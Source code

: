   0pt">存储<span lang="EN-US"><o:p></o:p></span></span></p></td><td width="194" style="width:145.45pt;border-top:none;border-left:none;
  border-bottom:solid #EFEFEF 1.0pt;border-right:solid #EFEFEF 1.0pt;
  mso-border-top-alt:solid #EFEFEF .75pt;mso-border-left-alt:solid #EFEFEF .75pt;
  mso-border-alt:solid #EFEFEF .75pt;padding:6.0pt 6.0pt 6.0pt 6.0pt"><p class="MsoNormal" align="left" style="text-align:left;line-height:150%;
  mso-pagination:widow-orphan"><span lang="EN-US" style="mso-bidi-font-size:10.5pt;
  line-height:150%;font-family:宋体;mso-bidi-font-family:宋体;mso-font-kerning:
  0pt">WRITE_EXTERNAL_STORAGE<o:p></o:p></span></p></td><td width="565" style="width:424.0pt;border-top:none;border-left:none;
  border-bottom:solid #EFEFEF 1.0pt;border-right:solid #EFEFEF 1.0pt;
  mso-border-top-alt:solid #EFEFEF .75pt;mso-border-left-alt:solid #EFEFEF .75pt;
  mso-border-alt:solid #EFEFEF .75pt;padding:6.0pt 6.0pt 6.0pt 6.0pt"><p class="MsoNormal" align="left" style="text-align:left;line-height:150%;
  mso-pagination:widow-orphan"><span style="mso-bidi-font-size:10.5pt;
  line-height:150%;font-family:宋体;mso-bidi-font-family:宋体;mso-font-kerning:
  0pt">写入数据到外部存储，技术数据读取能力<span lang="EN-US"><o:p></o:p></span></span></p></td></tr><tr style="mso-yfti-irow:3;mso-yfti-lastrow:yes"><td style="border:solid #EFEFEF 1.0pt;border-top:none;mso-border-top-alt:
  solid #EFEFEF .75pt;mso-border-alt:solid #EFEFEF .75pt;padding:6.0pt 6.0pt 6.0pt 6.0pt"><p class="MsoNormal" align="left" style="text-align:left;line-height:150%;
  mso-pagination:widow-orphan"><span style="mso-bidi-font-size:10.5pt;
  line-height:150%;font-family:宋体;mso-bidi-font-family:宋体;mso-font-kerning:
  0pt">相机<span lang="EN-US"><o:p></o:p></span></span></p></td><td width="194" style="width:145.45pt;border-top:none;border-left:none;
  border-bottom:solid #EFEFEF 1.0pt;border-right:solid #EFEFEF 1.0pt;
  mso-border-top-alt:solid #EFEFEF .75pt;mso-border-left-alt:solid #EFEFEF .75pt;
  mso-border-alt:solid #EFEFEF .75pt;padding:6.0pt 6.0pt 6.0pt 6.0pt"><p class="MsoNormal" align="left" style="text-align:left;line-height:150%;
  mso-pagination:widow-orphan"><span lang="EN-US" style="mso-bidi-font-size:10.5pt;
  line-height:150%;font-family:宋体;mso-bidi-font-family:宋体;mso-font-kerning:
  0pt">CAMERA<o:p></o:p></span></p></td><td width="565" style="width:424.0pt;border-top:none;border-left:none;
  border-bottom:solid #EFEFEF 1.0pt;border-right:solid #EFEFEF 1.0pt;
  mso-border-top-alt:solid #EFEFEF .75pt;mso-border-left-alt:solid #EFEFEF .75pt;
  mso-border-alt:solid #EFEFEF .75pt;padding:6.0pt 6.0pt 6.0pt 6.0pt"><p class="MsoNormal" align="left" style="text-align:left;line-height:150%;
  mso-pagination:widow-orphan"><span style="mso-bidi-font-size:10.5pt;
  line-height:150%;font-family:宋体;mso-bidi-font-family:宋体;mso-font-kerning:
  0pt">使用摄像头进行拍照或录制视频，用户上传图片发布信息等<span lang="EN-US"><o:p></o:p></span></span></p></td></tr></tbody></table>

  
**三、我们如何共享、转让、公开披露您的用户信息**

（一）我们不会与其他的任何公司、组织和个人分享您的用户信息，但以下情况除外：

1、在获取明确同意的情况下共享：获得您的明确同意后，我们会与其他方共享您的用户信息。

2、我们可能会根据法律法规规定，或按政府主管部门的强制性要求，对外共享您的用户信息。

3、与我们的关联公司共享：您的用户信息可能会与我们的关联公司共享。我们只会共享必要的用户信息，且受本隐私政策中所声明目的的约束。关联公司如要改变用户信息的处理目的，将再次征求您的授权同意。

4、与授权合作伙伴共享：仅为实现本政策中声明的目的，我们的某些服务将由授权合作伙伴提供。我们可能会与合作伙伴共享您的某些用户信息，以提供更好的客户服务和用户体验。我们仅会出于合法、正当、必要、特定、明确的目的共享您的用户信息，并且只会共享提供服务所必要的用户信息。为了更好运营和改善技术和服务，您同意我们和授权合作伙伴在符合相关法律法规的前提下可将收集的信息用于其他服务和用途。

━━━━━━━━━━

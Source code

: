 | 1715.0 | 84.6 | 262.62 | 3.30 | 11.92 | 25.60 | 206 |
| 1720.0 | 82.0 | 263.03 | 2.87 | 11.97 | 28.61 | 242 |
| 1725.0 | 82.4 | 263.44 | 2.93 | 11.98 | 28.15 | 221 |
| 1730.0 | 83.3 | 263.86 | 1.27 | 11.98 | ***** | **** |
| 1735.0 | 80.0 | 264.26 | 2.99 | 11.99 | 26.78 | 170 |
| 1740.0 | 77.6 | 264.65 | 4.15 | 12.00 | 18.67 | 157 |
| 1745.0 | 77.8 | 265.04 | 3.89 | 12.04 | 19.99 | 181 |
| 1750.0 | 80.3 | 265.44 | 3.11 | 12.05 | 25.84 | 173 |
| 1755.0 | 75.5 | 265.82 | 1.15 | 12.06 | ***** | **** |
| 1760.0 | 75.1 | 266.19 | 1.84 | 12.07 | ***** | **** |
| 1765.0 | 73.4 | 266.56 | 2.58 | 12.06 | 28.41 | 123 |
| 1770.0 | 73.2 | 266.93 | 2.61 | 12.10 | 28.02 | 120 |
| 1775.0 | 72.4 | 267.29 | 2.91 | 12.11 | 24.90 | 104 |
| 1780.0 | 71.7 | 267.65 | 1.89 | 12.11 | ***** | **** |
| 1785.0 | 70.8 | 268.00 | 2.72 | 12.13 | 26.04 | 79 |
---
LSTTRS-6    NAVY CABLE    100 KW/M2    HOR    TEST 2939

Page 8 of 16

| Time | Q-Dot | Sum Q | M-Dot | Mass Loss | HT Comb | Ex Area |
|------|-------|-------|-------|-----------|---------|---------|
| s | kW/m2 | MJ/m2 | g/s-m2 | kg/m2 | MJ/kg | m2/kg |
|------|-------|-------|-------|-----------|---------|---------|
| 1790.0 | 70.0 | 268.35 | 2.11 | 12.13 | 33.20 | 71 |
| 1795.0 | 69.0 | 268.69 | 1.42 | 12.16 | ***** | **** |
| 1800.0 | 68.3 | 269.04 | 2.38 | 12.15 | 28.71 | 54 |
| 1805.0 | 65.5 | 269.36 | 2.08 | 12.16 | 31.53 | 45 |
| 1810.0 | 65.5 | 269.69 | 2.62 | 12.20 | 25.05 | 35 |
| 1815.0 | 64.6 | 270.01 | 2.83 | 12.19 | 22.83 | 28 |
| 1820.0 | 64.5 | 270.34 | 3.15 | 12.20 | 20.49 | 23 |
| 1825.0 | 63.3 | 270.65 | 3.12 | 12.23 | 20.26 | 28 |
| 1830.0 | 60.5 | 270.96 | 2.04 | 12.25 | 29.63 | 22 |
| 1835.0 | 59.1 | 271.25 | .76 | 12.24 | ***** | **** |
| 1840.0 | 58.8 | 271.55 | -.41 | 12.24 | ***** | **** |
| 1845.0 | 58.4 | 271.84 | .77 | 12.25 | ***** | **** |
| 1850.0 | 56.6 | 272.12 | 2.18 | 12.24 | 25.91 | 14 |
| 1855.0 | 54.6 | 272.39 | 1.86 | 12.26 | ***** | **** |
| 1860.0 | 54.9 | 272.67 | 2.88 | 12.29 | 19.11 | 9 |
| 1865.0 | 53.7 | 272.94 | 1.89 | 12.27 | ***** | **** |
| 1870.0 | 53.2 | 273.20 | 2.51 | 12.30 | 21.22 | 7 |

━━━━━━━━━━

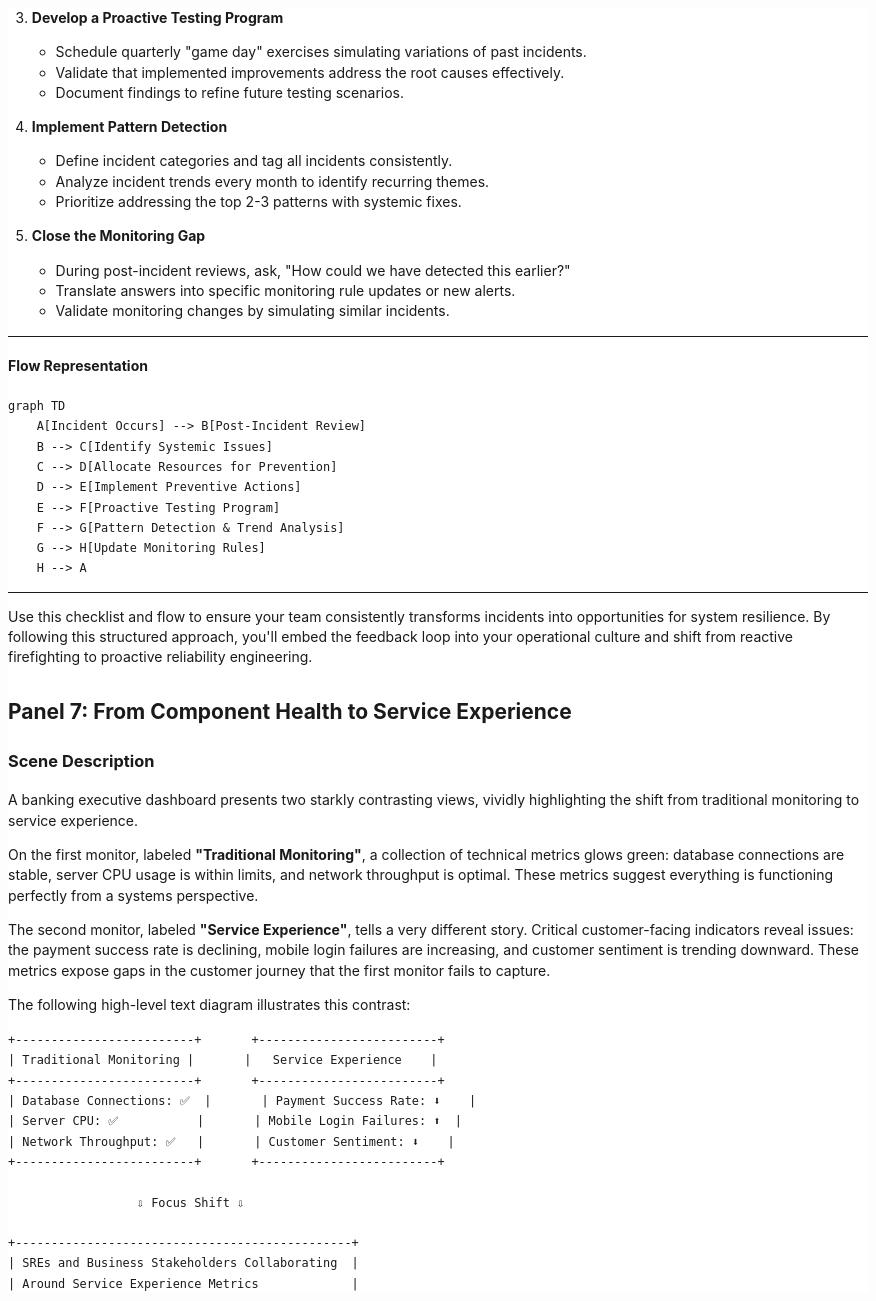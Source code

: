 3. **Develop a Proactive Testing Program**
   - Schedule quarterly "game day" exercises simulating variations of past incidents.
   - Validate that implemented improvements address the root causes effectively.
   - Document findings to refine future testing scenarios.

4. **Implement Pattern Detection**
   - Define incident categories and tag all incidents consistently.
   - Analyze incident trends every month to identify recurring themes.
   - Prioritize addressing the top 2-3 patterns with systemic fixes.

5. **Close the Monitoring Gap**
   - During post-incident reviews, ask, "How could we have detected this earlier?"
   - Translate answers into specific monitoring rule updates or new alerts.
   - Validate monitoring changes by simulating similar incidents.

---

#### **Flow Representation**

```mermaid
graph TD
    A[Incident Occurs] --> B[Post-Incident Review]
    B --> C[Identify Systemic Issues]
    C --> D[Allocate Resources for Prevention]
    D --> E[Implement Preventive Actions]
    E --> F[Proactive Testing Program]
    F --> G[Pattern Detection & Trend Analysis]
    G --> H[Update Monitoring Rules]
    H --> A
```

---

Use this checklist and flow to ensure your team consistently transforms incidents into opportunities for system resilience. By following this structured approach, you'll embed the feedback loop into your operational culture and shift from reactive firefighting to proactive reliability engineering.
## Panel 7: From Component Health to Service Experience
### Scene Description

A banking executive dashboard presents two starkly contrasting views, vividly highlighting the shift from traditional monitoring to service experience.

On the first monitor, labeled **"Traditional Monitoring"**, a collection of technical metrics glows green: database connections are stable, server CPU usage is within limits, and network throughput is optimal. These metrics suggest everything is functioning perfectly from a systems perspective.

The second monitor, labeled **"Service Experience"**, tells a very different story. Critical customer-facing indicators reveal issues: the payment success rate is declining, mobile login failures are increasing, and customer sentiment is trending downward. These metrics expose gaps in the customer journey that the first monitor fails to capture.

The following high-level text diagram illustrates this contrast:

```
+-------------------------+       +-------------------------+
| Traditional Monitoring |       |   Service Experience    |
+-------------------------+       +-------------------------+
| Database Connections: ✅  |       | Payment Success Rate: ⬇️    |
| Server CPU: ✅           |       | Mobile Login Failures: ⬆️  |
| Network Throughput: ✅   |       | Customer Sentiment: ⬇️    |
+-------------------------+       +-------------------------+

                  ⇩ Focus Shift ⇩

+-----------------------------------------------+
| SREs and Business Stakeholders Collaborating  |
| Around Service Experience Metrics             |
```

━━━━━━━━━━

**Assignment**
Return the lines of the records that include the string "Program".

**Solution**
: 3. **Develop a Proactive Testing Program**
    E --> F[Proactive Testing Program]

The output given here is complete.